CONTINUUM FURNITURE BY ROBERT WHITLEY - Through June 4 at Seraph, 1132 29th Street NW.

It could be the throne of a potentate in a science-fiction film, maple legs set on pod-like feet. It appears to be hovering an inch or two off the ground.

"Throne Chair" is one of 14 pieces of sculptural furniture by Robert Whitley in a show at Seraph in Georgetown. There are also earlier pieces demonstrating his development as designer and woodworker, the most traditional a rocking chair with rounded spindles gently contouring the lower back.

But the spindles are light-years away from his Continuum series. "Chariot Chair" is a blend of curving lines in both the arms and legs and the curly maple wood. The appendages are alive-they flow, tumble and spill to the floor and seem to writhe back up again.

"It's a blend of tension and flow related to the unity between space, function and the sensuous human form," Whitley says.
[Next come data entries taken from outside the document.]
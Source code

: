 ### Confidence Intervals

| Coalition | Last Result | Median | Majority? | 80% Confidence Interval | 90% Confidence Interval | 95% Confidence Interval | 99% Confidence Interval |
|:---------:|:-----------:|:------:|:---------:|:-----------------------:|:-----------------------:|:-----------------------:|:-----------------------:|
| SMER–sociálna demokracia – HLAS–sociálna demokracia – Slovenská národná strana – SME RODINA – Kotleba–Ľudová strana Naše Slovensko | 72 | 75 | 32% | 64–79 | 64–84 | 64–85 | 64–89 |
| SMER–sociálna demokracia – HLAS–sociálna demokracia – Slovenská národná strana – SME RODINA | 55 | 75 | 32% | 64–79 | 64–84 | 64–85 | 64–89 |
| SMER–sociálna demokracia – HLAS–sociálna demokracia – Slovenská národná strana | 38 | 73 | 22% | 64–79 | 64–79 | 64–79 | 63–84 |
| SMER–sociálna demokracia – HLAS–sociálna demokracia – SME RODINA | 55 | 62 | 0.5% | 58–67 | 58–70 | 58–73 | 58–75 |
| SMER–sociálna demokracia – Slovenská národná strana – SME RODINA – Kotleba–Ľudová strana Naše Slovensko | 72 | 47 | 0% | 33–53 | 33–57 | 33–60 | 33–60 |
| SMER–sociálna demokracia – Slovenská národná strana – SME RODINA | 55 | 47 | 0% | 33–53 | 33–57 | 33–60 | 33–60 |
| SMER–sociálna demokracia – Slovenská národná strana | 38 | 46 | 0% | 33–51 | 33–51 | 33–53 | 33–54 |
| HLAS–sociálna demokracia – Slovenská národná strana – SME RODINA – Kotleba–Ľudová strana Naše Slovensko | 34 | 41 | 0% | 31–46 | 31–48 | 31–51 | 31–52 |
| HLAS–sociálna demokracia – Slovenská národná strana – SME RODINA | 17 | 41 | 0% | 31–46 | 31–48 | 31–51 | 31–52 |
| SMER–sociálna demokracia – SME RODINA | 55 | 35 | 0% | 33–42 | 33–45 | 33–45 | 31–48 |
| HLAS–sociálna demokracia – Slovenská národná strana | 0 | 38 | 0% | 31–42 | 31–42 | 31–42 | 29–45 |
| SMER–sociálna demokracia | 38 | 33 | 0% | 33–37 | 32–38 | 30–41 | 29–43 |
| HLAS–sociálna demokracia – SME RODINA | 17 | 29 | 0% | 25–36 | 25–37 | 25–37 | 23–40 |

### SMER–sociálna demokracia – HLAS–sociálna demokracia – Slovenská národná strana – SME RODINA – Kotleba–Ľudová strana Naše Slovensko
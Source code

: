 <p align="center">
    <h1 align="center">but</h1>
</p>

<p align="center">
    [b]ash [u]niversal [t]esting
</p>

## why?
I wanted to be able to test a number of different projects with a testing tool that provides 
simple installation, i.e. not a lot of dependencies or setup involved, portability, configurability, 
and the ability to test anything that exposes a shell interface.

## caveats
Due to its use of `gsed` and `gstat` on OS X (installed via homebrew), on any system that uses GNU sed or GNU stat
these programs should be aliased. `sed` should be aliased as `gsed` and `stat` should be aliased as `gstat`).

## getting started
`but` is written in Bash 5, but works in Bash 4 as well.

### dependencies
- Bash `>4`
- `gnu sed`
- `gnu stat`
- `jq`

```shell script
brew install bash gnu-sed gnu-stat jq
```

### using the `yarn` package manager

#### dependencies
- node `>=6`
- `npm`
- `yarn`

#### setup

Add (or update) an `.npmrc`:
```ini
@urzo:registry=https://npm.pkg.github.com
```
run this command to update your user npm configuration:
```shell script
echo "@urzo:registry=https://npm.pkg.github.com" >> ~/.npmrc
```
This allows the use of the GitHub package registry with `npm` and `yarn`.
No straight lines or 90-degree angles here. And his conceptualizing doesn't follow a linear pattern, either.

"I first see part of a design in my mind's eye," Whitley says: For a library ladder, he first visualized the supports and curvaceous lines. Contrasting with these diagonal and vertical lines was a horizontal plane of steps and a bookplate-later modified with curves and angles in the plywood model.

Only after he has perfected the idea does Whitley switch to the expensive woods, which are more precious than to me than gold. In a whole shipment of wood I will get no more than three crotch pieces to make chair seats."

Extravagant use of solid wood pieces. And wasteful. Whitley freely admits it. But it's the small touches that make his art ("I am a sculptor, not a craftsman") such a delight to behold. The underside of a chair or stool is as smoothly finished as the visible parts. No unsightly screws or nails dare show their heads. Only hand-planed ebony pegs with dogwood centers. A distinctive trademark.

His most recent design is a futuristic cabinet series with curved glass doors. The cabinet has an integral light system that illuminates in a diffused pattern. The hinges, pins and latch are all made entirely of wood.

Like all of Whitley's large pieces, it's easy to dismantle for transportation or repair. CAPTION: Picture, ROBERT WHITLEY'S THRONE CHAIR OF CURLEY WALNUT AND BIRD'S-EYE MAPLE.